A partitioner plugin integrates with PDI by implementing two distinct Java interfaces. Each interface represents a set of responsibilities performed by a PDI partitioner. Each of the interfaces has a base class that implements the bulk of the interface in order to simplify plugin development.

| Package                        | Interface           | Base Class      | Main Responsibilities                                                                                                                                                              |
| ------------------------------ | ------------------- | --------------- | ---------------------------------------------------------------------------------------------------------------------------------------------------------------------------------- |
| `org.pentaho.di.trans`         | Partitioner         | BasePartitioner | <ul><li>Maintain partitioner settings</li><li>Serialize partitioner enumerations</li><li>Provide access to dialog class</li><li>Assign rows to partitions during runtime</li></ul> |
| `org.pentaho.di.ui.trans.step` | StepDialogInterface | BaseStepDialog  | <ul><li>Partitioner settings dialog</li></ul>                                                                                                                                      |

## Implementing the partitioner interface

`Partitioner` is the main Java interface that a plugin implements.

* **Java interface**

  [org.pentaho.di.trans.Partitioner](http://javadoc.pentaho.com/kettle530/kettle-engine-5.3.0.0-javadoc/org/pentaho/di/trans/Partitioner.html)
* **Base class**

  [org.pentaho.di.trans.BasePartitioner](http://javadoc.pentaho.com/kettle530/kettle-engine-5.3.0.0-javadoc/org/pentaho/di/trans/BasePartitioner.html)

### Keep track of partitioner settings

The implementing class keeps track of partitioner settings using private fields with corresponding `get` and `set` methods.
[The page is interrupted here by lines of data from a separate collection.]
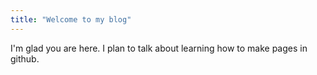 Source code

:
 ```yaml
---
title: "Welcome to my blog"
---
```


I'm glad you are here. I plan to talk about learning how to make pages in github.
The `dialog` class implementing `PartionerDialogInterface` is using these methods to copy the user supplied configuration in and out of the dialog.

* **`public Object clone()`**

  This method is called when a step containing partitioning configuration is duplicated in the PDI client (Spoon). It needs to return a deep copy of this partitioner object. It is essential that the implementing class creates proper deep copies if the configuration is stored in modifiable objects, such as lists or custom helper objects. The copy is created by calling `super.clone()` and deep copying any fields the partitioner may have declared.
* **`public Partitioner getInstance()`**

  This method is required to return a new instance of the partitioner class, with the plugin id and plugin description inherited from the instance upon which this method is called.

### Serialize partitioner settings

The plugin serializes its settings to both XML and a PDI repository.

* **`public String getXML()`**

  This method is called by PDI whenever the plugin needs to serialize its settings to XML. It is called when saving a transformation in the PDI client (Spoon). The method returns an XML string containing the serialized settings. The string contains a series of XML tags, one tag per setting. The helper class `org.pentaho.di.core.xml.XMLHandler` constructs the XML string.
* **`public void loadXML()`**

  This method is called by PDI whenever a plugin reads its settings from XML. The XML node containing the plugin settings is passed in as an argument. Again, the helper class `org.pentaho.di.core.xml.XMLHandler` is used to read the settings from the XML node.
* **`public void saveRep()`**

  This method is called by PDI whenever a plugin saves its settings to a PDI repository. The repository object passed in as the first argument provides a convenient set of methods for serializing settings. The transformation id and step id passed in are used as identifiers when calling the repository serialization methods.
* **`public void readRep()`**

  This method is called by PDI whenever a plugin needs to read its configuration from a PDI repository. The step id given in the arguments should be used as the identifier when using the repositories serialization methods.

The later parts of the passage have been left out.